Pensó que una conversación con Jimi le haría bien. Con su extraordinaria cordura, Jimi le ayudaría a echar todo a la broma, a entender esa emboscada, tan absurda, que le habían tendido. Es verdad que difícilmente podría contar la historia sin mencionar a Rey, mejor dicho, sin reírse de Rey, pero también era verdad que éste, para cumplir sus misteriosos propósitos, lo había engañado. De cualquier manera, le desagradaba cometer, a sabiendas, una deslealtad a un amigo. Recordó entonces una frase que le serviría quizá para proteger al pobre Rey: Se dice el pecado, no el pecador. ¿Por cuánto tiempo sería capaz de esgrimirla ante Jimi? Sin hacerse mayores ilusiones llegó a la calle Malabia, donde Jimi vivía desde que le pagaron para que dejara su domicilio anterior, de Juncal y Bulnes. Con intención de pasar unos días se mudó a un hotel. Su buena estrella quiso que ahí también el propietario decidiera levantar un edificio nuevo y que para desalojar en el acto a los ocupantes los indemnizara. Jimi, el recién llegado, pidió más que nadie, indefinidamente fue quedándose y ahora estaba instalado en el caserón, que todavía ostentaba a la derecha de la puerta una placa negra y brillosa, donde se leía en doradas letras inglesas:
Hotel Nuevo Lucense
. Vivía con Jimi una sobrina desvaída, rubia y amatronada, Eulalia, sobre cuyas funciones en aquel hogar corrían conjeturas, ya que del grueso de la tarea doméstica se encargaba Leticia, la muchacha que dormía afuera: criatura de fisonomía a medio hacer, repulsiva ante todo por el cutis, que recordaba el de una momia.

El Nuevo Lucense originalmente había sido una casa de familia, de esas de principio de siglo, con la cocina y otras dependencias en el sótano. La cocina recibía luz por una ventana semicircular, abierta al ras de la vereda. Algo, que allá abajo se desplazaba contra el blanco de los mosaicos, atrajo su atención.

Se detuvo, se agachó, observó. Le pareció que una pareja bailaba por el sótano y que en su danza alternaba la tensa tiesura con el deslizamiento raudo, la sacudida con el zarandeo. Al rato descubrió que la mujer que se debatía abrazada era Leticia. La perseguía Jimi, irreconocible en su plétora de tenacidad y de urgencia. Presentaban ambos un aspecto descompuesto, con la ropa y el pelo desordenado. La visión inmovilizó a Vidal, encorvado frente a la ventana. Lo despertó de su estupor una voz desconocida e inmediata.

—Tal cual un perro prendido. El viejo inmundo merece escarmiento.
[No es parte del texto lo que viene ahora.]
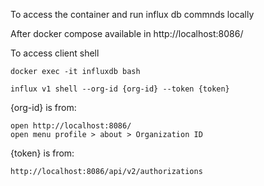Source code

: To access the container and run influx db commnds locally

After docker compose available in http://localhost:8086/


To access client shell
```
docker exec -it influxdb bash

influx v1 shell --org-id {org-id} --token {token}
```

{org-id} is from:

    open http://localhost:8086/
    open menu profile > about > Organization ID

{token} is from:

    http://localhost:8086/api/v2/authorizations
Se incorporó a medias. Desde lo alto le hablaba un joven estrecho, sin duda fanático y conminatorio. Instintivamente Vidal salió en defensa de su amigo.

—No exageremos —dijo.

—¿Usted opina eso? —preguntó el joven, como si lo emplazara.

Vidal atinó a decir:

—Yo no haría eso, pero si a él le gusta, es libre.
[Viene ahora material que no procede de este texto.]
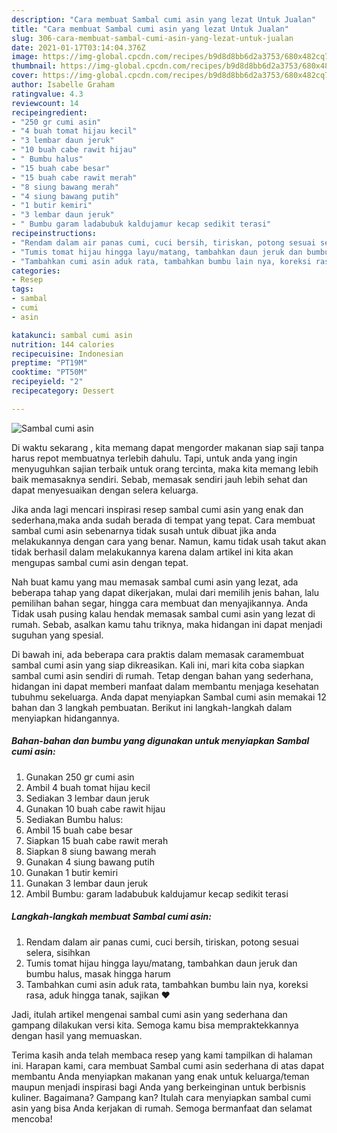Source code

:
 ```yaml
---
description: "Cara membuat Sambal cumi asin yang lezat Untuk Jualan"
title: "Cara membuat Sambal cumi asin yang lezat Untuk Jualan"
slug: 306-cara-membuat-sambal-cumi-asin-yang-lezat-untuk-jualan
date: 2021-01-17T03:14:04.376Z
image: https://img-global.cpcdn.com/recipes/b9d8d8bb6d2a3753/680x482cq70/sambal-cumi-asin-foto-resep-utama.jpg
thumbnail: https://img-global.cpcdn.com/recipes/b9d8d8bb6d2a3753/680x482cq70/sambal-cumi-asin-foto-resep-utama.jpg
cover: https://img-global.cpcdn.com/recipes/b9d8d8bb6d2a3753/680x482cq70/sambal-cumi-asin-foto-resep-utama.jpg
author: Isabelle Graham
ratingvalue: 4.3
reviewcount: 14
recipeingredient:
- "250 gr cumi asin"
- "4 buah tomat hijau kecil"
- "3 lembar daun jeruk"
- "10 buah cabe rawit hijau"
- " Bumbu halus"
- "15 buah cabe besar"
- "15 buah cabe rawit merah"
- "8 siung bawang merah"
- "4 siung bawang putih"
- "1 butir kemiri"
- "3 lembar daun jeruk"
- " Bumbu garam ladabubuk kaldujamur kecap sedikit terasi"
recipeinstructions:
- "Rendam dalam air panas cumi, cuci bersih, tiriskan, potong sesuai selera, sisihkan"
- "Tumis tomat hijau hingga layu/matang, tambahkan daun jeruk dan bumbu halus, masak hingga harum"
- "Tambahkan cumi asin aduk rata, tambahkan bumbu lain nya, koreksi rasa, aduk hingga tanak, sajikan ❤️"
categories:
- Resep
tags:
- sambal
- cumi
- asin

katakunci: sambal cumi asin 
nutrition: 144 calories
recipecuisine: Indonesian
preptime: "PT19M"
cooktime: "PT50M"
recipeyield: "2"
recipecategory: Dessert

---
```



![Sambal cumi asin](https://img-global.cpcdn.com/recipes/b9d8d8bb6d2a3753/680x482cq70/sambal-cumi-asin-foto-resep-utama.jpg)

Di waktu  sekarang , kita memang dapat mengorder makanan siap saji tanpa harus repot membuatnya terlebih dahulu. Tapi, untuk anda yang ingin menyuguhkan sajian terbaik untuk orang tercinta, maka kita memang lebih baik memasaknya sendiri. Sebab, memasak sendiri jauh lebih sehat dan dapat menyesuaikan dengan selera keluarga.

Jika anda lagi mencari inspirasi resep sambal cumi asin yang enak dan sederhana,maka anda sudah berada di tempat yang tepat. Cara membuat sambal cumi asin  sebenarnya tidak susah untuk dibuat jika anda melakukannya dengan cara yang benar. Namun, kamu tidak usah takut akan tidak berhasil dalam melakukannya 
karena dalam artikel ini kita akan mengupas sambal cumi asin dengan tepat.  



Nah buat kamu yang mau memasak sambal cumi asin yang lezat, ada beberapa tahap yang dapat dikerjakan, mulai dari memilih jenis bahan, lalu pemilihan bahan segar, hingga cara membuat dan menyajikannya. Anda Tidak usah pusing kalau hendak memasak sambal cumi asin yang lezat di rumah. Sebab, asalkan kamu  tahu triknya, maka hidangan ini dapat menjadi suguhan yang spesial.

Di bawah ini, ada beberapa cara praktis  dalam memasak caramembuat sambal cumi asin yang siap dikreasikan. Kali ini, mari kita coba siapkan sambal cumi asin sendiri di rumah. Tetap dengan bahan yang sederhana, hidangan ini dapat memberi manfaat dalam membantu menjaga kesehatan tubuhmu sekeluarga. Anda dapat menyiapkan Sambal cumi asin memakai 12 bahan dan 3 langkah pembuatan. Berikut ini langkah-langkah dalam menyiapkan hidangannya.

<!--inarticleads1-->

##### Bahan-bahan dan bumbu yang digunakan untuk menyiapkan Sambal cumi asin:

1. Gunakan 250 gr cumi asin
1. Ambil 4 buah tomat hijau kecil
1. Sediakan 3 lembar daun jeruk
1. Gunakan 10 buah cabe rawit hijau
1. Sediakan  Bumbu halus:
1. Ambil 15 buah cabe besar
1. Siapkan 15 buah cabe rawit merah
1. Siapkan 8 siung bawang merah
1. Gunakan 4 siung bawang putih
1. Gunakan 1 butir kemiri
1. Gunakan 3 lembar daun jeruk
1. Ambil  Bumbu: garam ladabubuk kaldujamur kecap sedikit terasi




<!--inarticleads2-->

##### Langkah-langkah membuat Sambal cumi asin:

1. Rendam dalam air panas cumi, cuci bersih, tiriskan, potong sesuai selera, sisihkan
1. Tumis tomat hijau hingga layu/matang, tambahkan daun jeruk dan bumbu halus, masak hingga harum
1. Tambahkan cumi asin aduk rata, tambahkan bumbu lain nya, koreksi rasa, aduk hingga tanak, sajikan ❤️




Jadi, itulah artikel mengenai  sambal cumi asin  yang sederhana dan gampang dilakukan versi kita. Semoga kamu bisa mempraktekkannya dengan hasil yang memuaskan. 

Terima kasih anda telah membaca resep yang kami tampilkan di halaman ini. Harapan kami, cara membuat  Sambal cumi asin sederhana di atas dapat membantu Anda menyiapkan makanan yang enak untuk keluarga/teman maupun menjadi inspirasi bagi Anda yang berkeinginan untuk berbisnis kuliner. Bagaimana? Gampang kan? Itulah cara menyiapkan sambal cumi asin yang bisa Anda kerjakan di rumah. Semoga bermanfaat dan selamat mencoba!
Más de una vez, en el trayecto a su casa, miró hacia atrás, para cerciorarse de que no lo seguían. La extraña racha de hoteles y de amoríos grotescos había concluido en una escena ambigua, que lo dejaba descontento. ¿Tenía algo que reprocharse? Por curiosidad estúpida había puesto en evidencia a un amigo y después no había mostrado decisión para defenderlo. Mientras deploraba esa falta de coraje, en la que no recaería, miró hacia atrás.

XII

Domingo, 29 de junio

—Hace una mañana muy linda —afirmó Néstor, al entrar en la pieza de Vidal—. Hoy no da ganas de quedarse en casa.

¿Querés ir con nosotros al fútbol?

—No creo, che. Sigue el frío.

—Aquí adentro, dirás. ¿Todavía no saliste?
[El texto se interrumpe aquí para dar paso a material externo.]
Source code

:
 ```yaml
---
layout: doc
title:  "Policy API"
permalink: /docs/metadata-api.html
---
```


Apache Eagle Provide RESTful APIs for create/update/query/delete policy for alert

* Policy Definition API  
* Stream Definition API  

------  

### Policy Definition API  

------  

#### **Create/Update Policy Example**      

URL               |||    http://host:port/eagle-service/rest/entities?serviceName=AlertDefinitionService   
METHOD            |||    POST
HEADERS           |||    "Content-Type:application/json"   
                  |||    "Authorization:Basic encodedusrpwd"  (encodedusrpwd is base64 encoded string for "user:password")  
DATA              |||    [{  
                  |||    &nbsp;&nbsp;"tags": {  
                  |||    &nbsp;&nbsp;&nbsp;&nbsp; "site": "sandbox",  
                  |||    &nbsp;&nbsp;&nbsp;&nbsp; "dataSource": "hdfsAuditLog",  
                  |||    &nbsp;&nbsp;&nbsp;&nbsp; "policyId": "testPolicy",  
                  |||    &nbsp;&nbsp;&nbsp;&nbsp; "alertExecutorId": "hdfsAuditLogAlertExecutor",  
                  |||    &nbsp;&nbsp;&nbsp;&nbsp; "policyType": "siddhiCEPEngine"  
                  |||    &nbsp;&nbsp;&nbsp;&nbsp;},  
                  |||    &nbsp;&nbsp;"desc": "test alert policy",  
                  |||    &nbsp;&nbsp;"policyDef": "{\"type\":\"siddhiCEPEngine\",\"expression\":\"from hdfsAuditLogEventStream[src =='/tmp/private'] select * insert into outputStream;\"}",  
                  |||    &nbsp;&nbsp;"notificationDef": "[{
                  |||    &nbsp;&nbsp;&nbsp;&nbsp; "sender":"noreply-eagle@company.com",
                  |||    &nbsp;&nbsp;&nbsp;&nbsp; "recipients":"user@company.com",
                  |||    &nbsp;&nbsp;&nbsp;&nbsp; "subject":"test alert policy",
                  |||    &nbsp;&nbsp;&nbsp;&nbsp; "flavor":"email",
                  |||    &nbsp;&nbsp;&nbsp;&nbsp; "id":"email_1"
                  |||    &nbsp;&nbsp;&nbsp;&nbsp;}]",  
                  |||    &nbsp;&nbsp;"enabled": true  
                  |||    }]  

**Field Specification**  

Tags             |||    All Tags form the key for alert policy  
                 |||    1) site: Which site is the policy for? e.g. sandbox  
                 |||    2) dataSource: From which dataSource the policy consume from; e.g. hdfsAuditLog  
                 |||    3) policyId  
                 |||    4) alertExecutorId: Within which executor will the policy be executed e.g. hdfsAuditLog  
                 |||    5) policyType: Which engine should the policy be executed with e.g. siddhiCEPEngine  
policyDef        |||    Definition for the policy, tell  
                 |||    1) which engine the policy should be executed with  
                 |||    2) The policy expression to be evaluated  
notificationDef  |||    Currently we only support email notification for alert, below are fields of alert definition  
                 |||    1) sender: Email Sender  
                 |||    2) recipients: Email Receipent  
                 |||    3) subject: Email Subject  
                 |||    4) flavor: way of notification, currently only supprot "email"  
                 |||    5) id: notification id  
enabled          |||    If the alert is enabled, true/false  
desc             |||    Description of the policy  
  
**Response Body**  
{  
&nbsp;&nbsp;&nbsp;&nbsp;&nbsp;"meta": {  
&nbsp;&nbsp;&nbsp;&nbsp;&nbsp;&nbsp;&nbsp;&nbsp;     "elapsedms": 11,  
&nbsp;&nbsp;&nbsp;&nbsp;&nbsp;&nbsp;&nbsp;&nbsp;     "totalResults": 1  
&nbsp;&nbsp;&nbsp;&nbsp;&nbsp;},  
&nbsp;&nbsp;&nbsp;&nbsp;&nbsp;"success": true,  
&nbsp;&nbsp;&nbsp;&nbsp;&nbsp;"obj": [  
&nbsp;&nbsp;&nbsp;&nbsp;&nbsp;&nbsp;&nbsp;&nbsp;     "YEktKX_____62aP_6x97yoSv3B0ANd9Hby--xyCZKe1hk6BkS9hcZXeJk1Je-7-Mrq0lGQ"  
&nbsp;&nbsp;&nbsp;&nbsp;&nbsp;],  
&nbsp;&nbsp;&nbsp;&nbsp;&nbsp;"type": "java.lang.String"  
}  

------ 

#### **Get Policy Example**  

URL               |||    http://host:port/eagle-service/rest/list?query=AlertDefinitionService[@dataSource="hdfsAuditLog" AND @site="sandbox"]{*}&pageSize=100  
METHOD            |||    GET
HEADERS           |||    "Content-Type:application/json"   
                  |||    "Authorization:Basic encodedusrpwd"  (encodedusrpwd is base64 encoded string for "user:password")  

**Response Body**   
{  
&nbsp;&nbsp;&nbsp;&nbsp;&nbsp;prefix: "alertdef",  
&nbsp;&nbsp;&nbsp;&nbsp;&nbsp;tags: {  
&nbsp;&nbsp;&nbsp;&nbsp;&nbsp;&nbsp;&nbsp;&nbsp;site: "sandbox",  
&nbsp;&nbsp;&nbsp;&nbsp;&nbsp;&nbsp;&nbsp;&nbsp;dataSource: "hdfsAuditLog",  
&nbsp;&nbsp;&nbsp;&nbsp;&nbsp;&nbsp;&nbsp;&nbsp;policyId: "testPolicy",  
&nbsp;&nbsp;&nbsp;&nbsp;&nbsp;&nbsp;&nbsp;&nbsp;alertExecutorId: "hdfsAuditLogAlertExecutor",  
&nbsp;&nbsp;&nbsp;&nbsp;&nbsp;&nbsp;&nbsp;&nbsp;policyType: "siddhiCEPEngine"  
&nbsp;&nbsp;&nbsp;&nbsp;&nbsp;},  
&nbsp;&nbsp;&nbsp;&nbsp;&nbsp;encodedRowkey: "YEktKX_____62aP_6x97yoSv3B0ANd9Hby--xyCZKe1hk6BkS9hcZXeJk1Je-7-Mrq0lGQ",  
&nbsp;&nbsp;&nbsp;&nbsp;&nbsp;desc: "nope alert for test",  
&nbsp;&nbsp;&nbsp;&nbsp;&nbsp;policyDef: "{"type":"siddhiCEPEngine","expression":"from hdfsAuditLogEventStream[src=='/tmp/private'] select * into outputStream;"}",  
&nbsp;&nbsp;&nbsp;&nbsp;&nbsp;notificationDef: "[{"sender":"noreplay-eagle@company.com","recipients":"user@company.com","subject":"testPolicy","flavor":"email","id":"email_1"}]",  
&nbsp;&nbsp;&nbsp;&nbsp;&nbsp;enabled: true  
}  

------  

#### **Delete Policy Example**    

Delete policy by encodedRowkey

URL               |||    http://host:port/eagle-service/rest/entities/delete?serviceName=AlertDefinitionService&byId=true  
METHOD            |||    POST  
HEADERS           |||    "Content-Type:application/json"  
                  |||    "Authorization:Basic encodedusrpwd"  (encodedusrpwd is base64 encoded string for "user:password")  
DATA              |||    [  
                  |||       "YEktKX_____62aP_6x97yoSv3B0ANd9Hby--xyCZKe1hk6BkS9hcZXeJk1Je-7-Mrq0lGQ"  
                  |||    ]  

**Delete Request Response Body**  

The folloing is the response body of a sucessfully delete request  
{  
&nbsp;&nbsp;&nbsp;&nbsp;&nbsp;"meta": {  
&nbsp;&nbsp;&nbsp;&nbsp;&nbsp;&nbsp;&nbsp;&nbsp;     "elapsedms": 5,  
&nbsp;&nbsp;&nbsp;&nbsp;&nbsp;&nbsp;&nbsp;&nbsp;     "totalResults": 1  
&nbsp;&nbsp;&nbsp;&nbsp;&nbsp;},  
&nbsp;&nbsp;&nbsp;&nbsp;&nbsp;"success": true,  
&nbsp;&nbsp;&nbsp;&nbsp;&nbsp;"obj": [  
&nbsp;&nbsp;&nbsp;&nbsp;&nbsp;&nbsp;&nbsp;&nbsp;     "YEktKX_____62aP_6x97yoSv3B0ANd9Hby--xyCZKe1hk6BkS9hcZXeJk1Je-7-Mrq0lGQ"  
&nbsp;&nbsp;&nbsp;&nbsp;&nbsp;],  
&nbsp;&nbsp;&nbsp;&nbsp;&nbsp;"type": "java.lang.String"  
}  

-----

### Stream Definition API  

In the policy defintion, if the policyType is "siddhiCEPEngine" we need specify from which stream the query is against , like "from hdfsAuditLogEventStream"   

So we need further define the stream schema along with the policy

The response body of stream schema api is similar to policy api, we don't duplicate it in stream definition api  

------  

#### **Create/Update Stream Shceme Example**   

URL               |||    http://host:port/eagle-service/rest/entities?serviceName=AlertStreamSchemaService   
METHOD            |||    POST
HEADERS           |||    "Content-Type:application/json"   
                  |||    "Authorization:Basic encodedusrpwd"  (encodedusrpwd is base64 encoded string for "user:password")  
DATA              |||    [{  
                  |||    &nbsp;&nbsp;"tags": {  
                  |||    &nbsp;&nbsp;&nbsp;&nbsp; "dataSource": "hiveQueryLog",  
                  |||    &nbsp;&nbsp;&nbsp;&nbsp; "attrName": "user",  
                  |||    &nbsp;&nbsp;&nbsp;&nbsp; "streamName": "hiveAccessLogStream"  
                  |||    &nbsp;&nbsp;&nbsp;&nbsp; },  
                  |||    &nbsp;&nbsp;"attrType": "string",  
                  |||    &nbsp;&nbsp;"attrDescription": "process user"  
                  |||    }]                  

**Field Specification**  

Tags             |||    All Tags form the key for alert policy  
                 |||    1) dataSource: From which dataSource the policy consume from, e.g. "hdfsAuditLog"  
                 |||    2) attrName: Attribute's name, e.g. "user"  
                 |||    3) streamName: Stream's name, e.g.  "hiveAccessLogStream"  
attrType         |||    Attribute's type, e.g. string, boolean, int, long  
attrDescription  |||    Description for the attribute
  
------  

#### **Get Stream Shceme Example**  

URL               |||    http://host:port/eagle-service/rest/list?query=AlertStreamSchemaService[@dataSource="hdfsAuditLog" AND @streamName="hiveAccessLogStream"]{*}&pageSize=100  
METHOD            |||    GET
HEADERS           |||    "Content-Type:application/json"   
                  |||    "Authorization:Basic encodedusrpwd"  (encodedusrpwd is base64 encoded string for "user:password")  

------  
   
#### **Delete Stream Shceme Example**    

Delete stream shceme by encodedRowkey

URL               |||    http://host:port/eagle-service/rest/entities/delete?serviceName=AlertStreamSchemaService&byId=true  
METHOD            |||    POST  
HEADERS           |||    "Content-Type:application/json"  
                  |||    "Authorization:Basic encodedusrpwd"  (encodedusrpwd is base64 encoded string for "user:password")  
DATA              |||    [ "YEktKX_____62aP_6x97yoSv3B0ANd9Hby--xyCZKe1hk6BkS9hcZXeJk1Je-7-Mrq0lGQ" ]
—Fui al almacén y a la panadería. Iba tan distraído que solamente al volver me di cuenta que la ciudad tenía ese aire raro de los días de revolución. No es la simple calma del domingo.

—Con la diferencia de que ves policía por todos lados. Declararon que no permitirán incidentes. Animate, vamos al partido.

—Estuve pensando.

—¿Qué pensaste?

—Estupideces. Que estamos viejos. Que no hay lugar para los viejos, porque nada está previsto para ellos. Para nosotros. Mira la novedad.

—Por lo pronto, no sos viejo. Además hay lugar para todos. La vida tiene atracciones…

—No sé, che. Si te asomás a Las Heras y ves a las mujeres jóvenes… Para eso no hay pobreza, el mundo es inagotable, todos los años produce nuevas carnadas.

—Un espectáculo que estimula.

—Estás loco. Tenés que decirte que no son para vos. En cuanto las miras demasiado, te convertís en un viejo repugnante.